» Activity: Would you copy the records below, exactly and only from their first line through the line containing "Integrieren Sie Publikationslisten", without any pictures?

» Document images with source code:
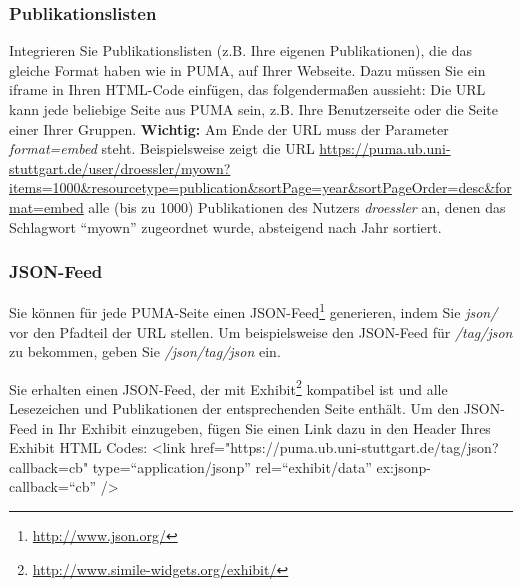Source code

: \documentclass[b5paper,11pt,twoside]{scrbook} %
\begin{document}
\subsubsection{Publikationslisten}
Integrieren Sie Publikationslisten (z.B. Ihre eigenen Publikationen), die das gleiche Format haben wie in PUMA, auf Ihrer Webseite. Dazu müssen Sie ein iframe in Ihren HTML-Code einfügen, das folgendermaßen aussieht: %
\newline Die URL kann jede beliebige Seite aus PUMA sein, z.B. Ihre Benutzerseite oder die Seite einer Ihrer Gruppen. \textbf{Wichtig:} Am Ende der URL muss der Parameter \textit{format=embed} steht. Beispielsweise zeigt die URL \url{https://puma.ub.uni-stuttgart.de/user/droessler/myown?items=1000&resourcetype=publication&sortPage=year&sortPageOrder=desc&format=embed}
alle (bis zu 1000) Publikationen des Nutzers \textit{droessler} an, denen das Schlagwort \enquote{myown} zugeordnet wurde, absteigend nach Jahr sortiert.

\subsubsection{JSON-Feed}
Sie können für jede PUMA-Seite einen JSON-Feed\footnote{\url{http://www.json.org/}} generieren, indem Sie \textit{json/} vor den Pfadteil der URL stellen. Um beispielsweise den JSON-Feed für \textit{/tag/json} zu bekommen, geben Sie \textit{/json/tag/json} ein.

Sie erhalten einen JSON-Feed, der mit Exhibit\footnote{\url{http://www.simile-widgets.org/exhibit/}} kompatibel ist und alle Lesezeichen und Publikationen der entsprechenden Seite enthält. Um den JSON-Feed in Ihr Exhibit einzugeben, fügen Sie einen Link dazu in den Header Ihres Exhibit HTML Codes:\newline
\newline
<link href="https://puma.ub.uni-stuttgart.de/tag/json?callback=cb" type=\enquote{application/jsonp} rel=\enquote{exhibit/data} ex:jsonp-callback=\enquote{cb} />%
\newline
\end{document}
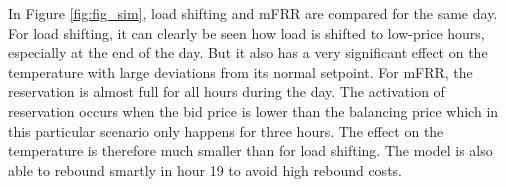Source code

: In Figure \ref{fig:fig_sim}, load shifting and mFRR are compared for the same day. For load shifting, it can clearly be seen how load is shifted to low-price hours, especially at the end of the day. But it also has a very significant effect on the temperature with large deviations from its normal setpoint. For mFRR, the reservation is almost full for all hours during the day. The activation of reservation occurs when the bid price is lower than the balancing price which in this particular scenario only happens for three hours. The effect on the temperature is therefore much smaller than for load shifting. The model is also able to rebound smartly in hour 19 to avoid high rebound costs.

\begin{figure}[!t]
    \centering
    \hfil

\end{figure}
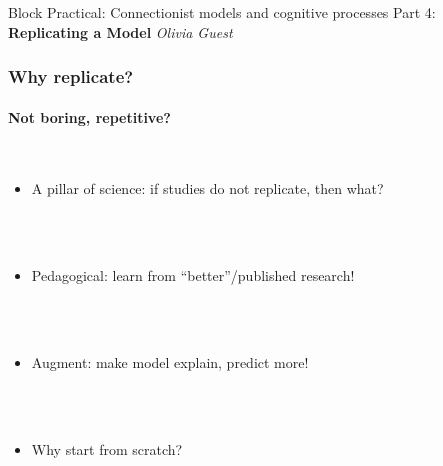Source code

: \documentclass{beamer}
\begin{document}
\begin{frame}[fragile]

\centering\Huge Block Practical: Connectionist models and cognitive processes
\vfill \huge
\centering Part 4: \textbf{Replicating a Model} \large
\vfill
\textit{
Olivia Guest }

\end{frame}


\begin{frame}[fragile]
\frametitle{Why replicate?}
\framesubtitle{Not boring, repetitive?}
        \  \\

\begin{itemize}
\item<2-> A pillar of science: if studies do not replicate, then what?

\ \\

\ \\

 \item <3->Pedagogical: learn from ``better''/published research!
 
\ \\

 \ \\
 
\item<4-> Augment:  make model explain, predict more!

 
\ \\

 \ \\
 
\item<5-> Why start from scratch?
\end{itemize}


\end{frame}
\end{document}
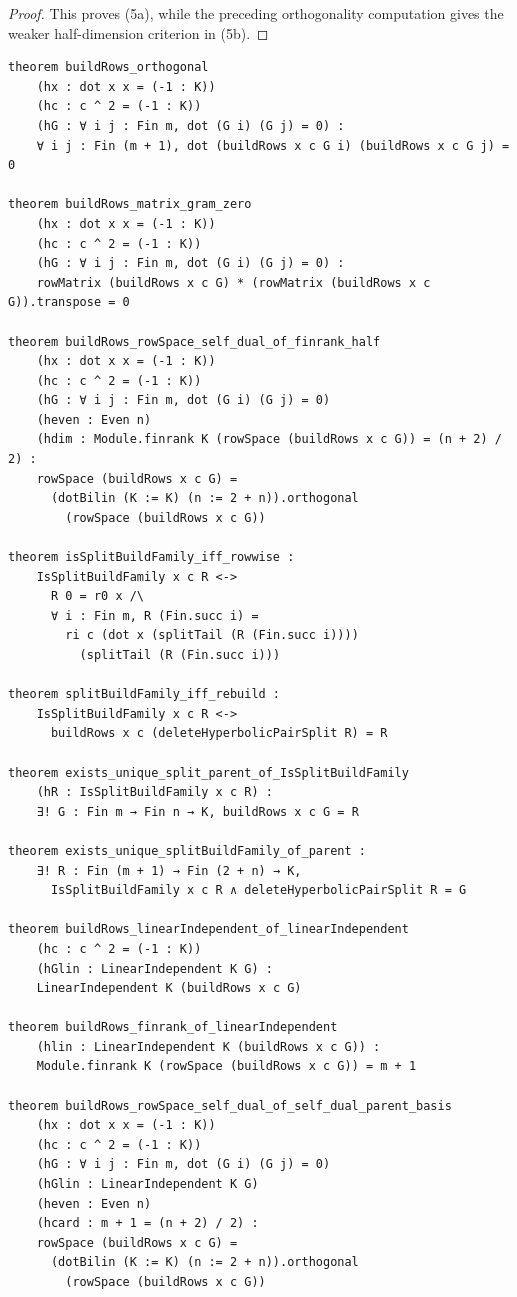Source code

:\documentclass[12pt]{article}
\newenvironment{blueblock}{\begingroup\color{blue}}{\endgroup}
\begin{document}
\begin{blueblock}
\begin{proof}
This proves (5a), while the preceding orthogonality computation gives the weaker half-dimension criterion in (5b).
\end{proof}

\begin{lstlisting}[caption={Lean bundle for Theorem~\ref{thm:qary-building-up}.}]
theorem buildRows_orthogonal
    (hx : dot x x = (-1 : K))
    (hc : c ^ 2 = (-1 : K))
    (hG : ∀ i j : Fin m, dot (G i) (G j) = 0) :
    ∀ i j : Fin (m + 1), dot (buildRows x c G i) (buildRows x c G j) = 0

theorem buildRows_matrix_gram_zero
    (hx : dot x x = (-1 : K))
    (hc : c ^ 2 = (-1 : K))
    (hG : ∀ i j : Fin m, dot (G i) (G j) = 0) :
    rowMatrix (buildRows x c G) * (rowMatrix (buildRows x c G)).transpose = 0

theorem buildRows_rowSpace_self_dual_of_finrank_half
    (hx : dot x x = (-1 : K))
    (hc : c ^ 2 = (-1 : K))
    (hG : ∀ i j : Fin m, dot (G i) (G j) = 0)
    (heven : Even n)
    (hdim : Module.finrank K (rowSpace (buildRows x c G)) = (n + 2) / 2) :
    rowSpace (buildRows x c G) =
      (dotBilin (K := K) (n := 2 + n)).orthogonal
        (rowSpace (buildRows x c G))

theorem isSplitBuildFamily_iff_rowwise :
    IsSplitBuildFamily x c R <->
      R 0 = r0 x /\
      ∀ i : Fin m, R (Fin.succ i) =
        ri c (dot x (splitTail (R (Fin.succ i))))
          (splitTail (R (Fin.succ i)))

theorem splitBuildFamily_iff_rebuild :
    IsSplitBuildFamily x c R <->
      buildRows x c (deleteHyperbolicPairSplit R) = R

theorem exists_unique_split_parent_of_IsSplitBuildFamily
    (hR : IsSplitBuildFamily x c R) :
    ∃! G : Fin m → Fin n → K, buildRows x c G = R

theorem exists_unique_splitBuildFamily_of_parent :
    ∃! R : Fin (m + 1) → Fin (2 + n) → K,
      IsSplitBuildFamily x c R ∧ deleteHyperbolicPairSplit R = G

theorem buildRows_linearIndependent_of_linearIndependent
    (hc : c ^ 2 = (-1 : K))
    (hGlin : LinearIndependent K G) :
    LinearIndependent K (buildRows x c G)

theorem buildRows_finrank_of_linearIndependent
    (hlin : LinearIndependent K (buildRows x c G)) :
    Module.finrank K (rowSpace (buildRows x c G)) = m + 1

theorem buildRows_rowSpace_self_dual_of_self_dual_parent_basis
    (hx : dot x x = (-1 : K))
    (hc : c ^ 2 = (-1 : K))
    (hG : ∀ i j : Fin m, dot (G i) (G j) = 0)
    (hGlin : LinearIndependent K G)
    (heven : Even n)
    (hcard : m + 1 = (n + 2) / 2) :
    rowSpace (buildRows x c G) =
      (dotBilin (K := K) (n := 2 + n)).orthogonal
        (rowSpace (buildRows x c G))
\end{lstlisting}
\end{blueblock}
\end{document}
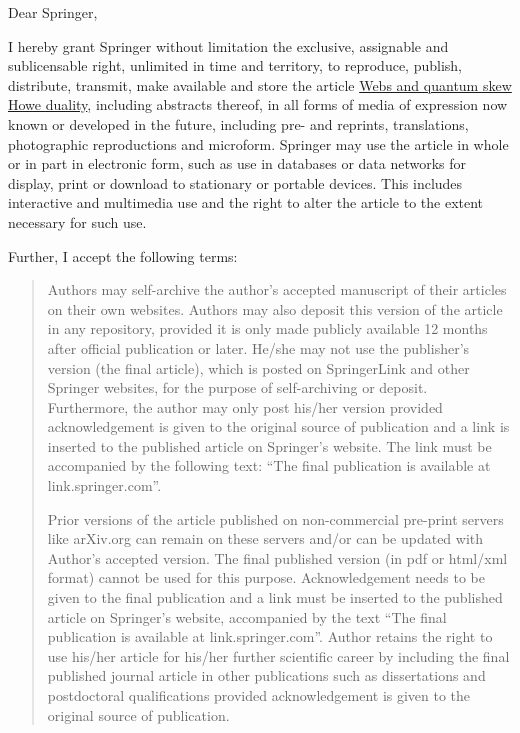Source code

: \documentclass[10pt]{scrlttr2}
\begin{document}
\begin{letter}{\hspace{1cm}
}

\opening{Dear Springer,}


I hereby grant Springer without limitation the exclusive, assignable and sublicensable right, unlimited in time and territory, to reproduce, publish, distribute, transmit, make available and store the article \href{http://dx.doi.org/10.1007/s00208-013-0984-4}{Webs and quantum skew Howe duality}, including abstracts thereof, in all forms of media of expression now known or developed in the future, including pre- and reprints, translations, photographic reproductions and microform. Springer may use the article in whole or in part in electronic form, such as use in databases or data networks for display, print or download to stationary or portable devices. This includes interactive and multimedia use and the right to alter the article to the extent necessary for such use.

Further, I accept the following terms:

\begin{quote}
Authors may self-archive the author's accepted manuscript of their articles on their own websites. Authors may also deposit this version of the article in any repository, provided it is only made publicly available 12 months after official publication or later. He/she may not use the publisher's version (the final article), which is posted on SpringerLink and other Springer websites, for the purpose of self-archiving or deposit. Furthermore, the author may only post his/her version provided acknowledgement is given to the original source of publication and a link is inserted to the published article on Springer's website. The link must be accompanied by the following text: ``The final publication is available at
link.springer.com''.

Prior versions of the article published on non-commercial pre-print servers like arXiv.org can remain on these servers and/or can be updated with Author's accepted version. The final published version (in pdf or html/xml format) cannot be used for this purpose. Acknowledgement needs to be given to the final publication and a link must be inserted to the published article on Springer's website, accompanied by the text ``The final publication is available at link.springer.com''. Author retains the right to use his/her article for his/her further scientific career by including the final published journal article in other publications such as dissertations and postdoctoral qualifications provided acknowledgement is given to the original source of publication.


\end{quote}
\end{letter}
\end{document}

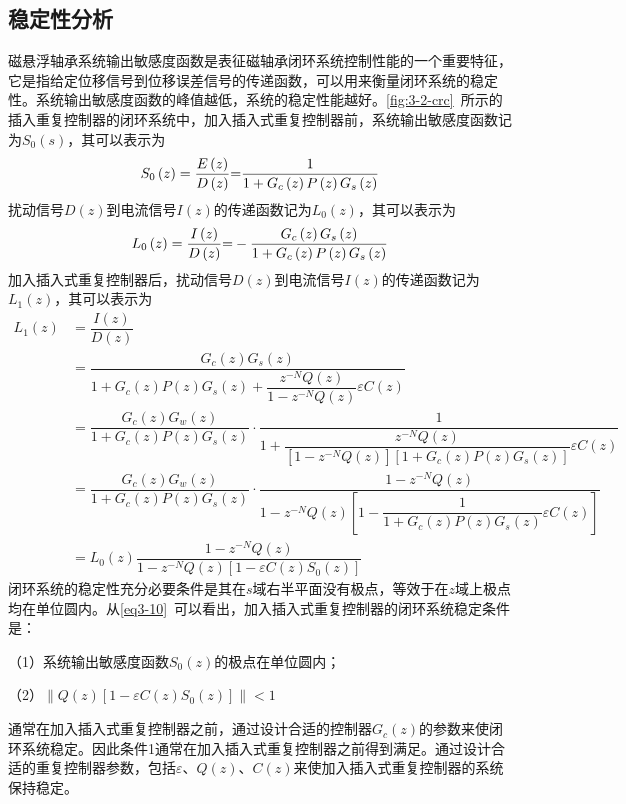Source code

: \documentclass[
  lang=cn,
  degree=master,
  openany,oneside
]{nuaathesis}
\begin{document}
\subsection{稳定性分析}
磁悬浮轴承系统输出敏感度函数是表征磁轴承闭环系统控制性能的一个重要特征，它是指给定位移信号到位移误差信号的传递函数，可以用来衡量闭环系统的稳定性。系统输出敏感度函数的峰值越低，系统的稳定性能越好。\autoref{fig:3-2-crc}~所示的插入重复控制器的闭环系统中，加入插入式重复控制器前，系统输出敏感度函数记为$S_0(s)$，其可以表示为
\begin{equation}
{S_0}\left( z \right) = {{E\left( z \right)} \over {D\left( z \right)}}{\rm{ = }}{1 \over {1 + {G_c}\left( z \right)P\left( z \right){G_s}\left( z \right)}}
\end{equation}
扰动信号$D(z)$到电流信号$I(z)$的传递函数记为$L_0(z)$，其可以表示为
\begin{equation}
{L_0}\left( z \right) = {{I\left( z \right)} \over {D\left( z \right)}}{\rm{ = }} - {{{G_c}\left( z \right){G_s}\left( z \right)} \over {1 + {G_c}\left( z \right)P\left( z \right){G_s}\left( z \right)}}
\end{equation}
加入插入式重复控制器后，扰动信号$D(z)$到电流信号$I(z)$的传递函数记为$L_1(z)$，其可以表示为
\begin{equation}
\label{eq3-10}
\begin{aligned}
L_1(z)
&=\dfrac{I(z)}{D(z)}\\
&=\dfrac{G_c(z)G_s(z)}{1+G_c(z)P(z)G_s(z)+\dfrac{z^{-N}Q(z)}{1-z^{-N}Q(z)}\varepsilon C(z)}\\
&=\dfrac{G_c(z)G_w(z)}{1+G_c(z)P(z)G_s(z)}\cdot \dfrac{1}{1+\dfrac{z^{-N}Q(z)}{[1-z^{-N}Q(z)][1+G_c(z)P(z)G_s(z)]}\varepsilon C(z)}\\
&=\dfrac{G_c(z)G_w(z)}{1+G_c(z)P(z)G_s(z)}\cdot \dfrac{1-z^{-N}Q(z)}{1-z^{-N}Q(z)\left[1-\dfrac{1}{1+G_c(z)P(z)G_s(z)}\varepsilon C(z)\right]}\\
&=L_0(z)\dfrac{1-z^{-N}Q(z)}{1-z^{-N}Q(z)[1-\varepsilon C(z)S_0(z)]}
\end{aligned}
\end{equation}
闭环系统的稳定性充分必要条件是其在$s$域右半平面没有极点，等效于在$z$域上极点均在单位圆内。从\autoref{eq3-10}~可以看出，加入插入式重复控制器的闭环系统稳定条件是：

（1）系统输出敏感度函数$S_0(z)$的极点在单位圆内；

（2）$\left\| Q(z)[1 - \varepsilon C(z)S_0(z)] \right\| < 1$

通常在加入插入式重复控制器之前，通过设计合适的控制器$G_c(z)$的参数来使闭环系统稳定。因此条件1通常在加入插入式重复控制器之前得到满足。通过设计合适的重复控制器参数，包括$\varepsilon$、$Q(z)$、$C(z)$来使加入插入式重复控制器的系统保持稳定。
\end{document}
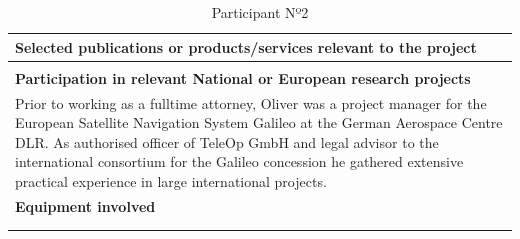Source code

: \begin{longtable}[H]{|p{0.7cm}|p{4cm}|p{7cm}|p{1.3cm}|}
	\multicolumn{4}{|p{13cm}|}{\textbf{Selected publications or products/services relevant to the project}}  \\ \hline
	
	\multicolumn{4}{|p{13cm}|}{}  \\ \hline
	
	\multicolumn{4}{|p{13cm}|}{\textbf{Participation in relevant National or European research projects}}  \\ \hline
	
	\multicolumn{4}{|p{13cm}|}{Prior to working as a fulltime attorney, Oliver was a project manager for the European Satellite Navigation System Galileo at the German Aerospace Centre DLR. As authorised officer of TeleOp GmbH and legal advisor to the international consortium for the Galileo concession he gathered extensive practical experience in large international projects. }  \\ \hline
	
	\multicolumn{4}{|p{13cm}|}{\textbf{Equipment involved}}  \\ \hline
	
	\multicolumn{4}{|p{13cm}|}{}  \\ \hline
	\caption{Participant Nº2}
\end{longtable}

» Task output:
Source code

: \documentclass[b5paper,11pt,twoside]{scrbook} %
\begin{document}
\subsubsection{Publikationslisten}
Integrieren Sie Publikationslisten (z.B. Ihre eigenen Publikationen), die das gleiche Format haben wie in PUMA, auf Ihrer Webseite. Dazu müssen Sie ein iframe in Ihren HTML-Code einfügen, das folgendermaßen aussieht: %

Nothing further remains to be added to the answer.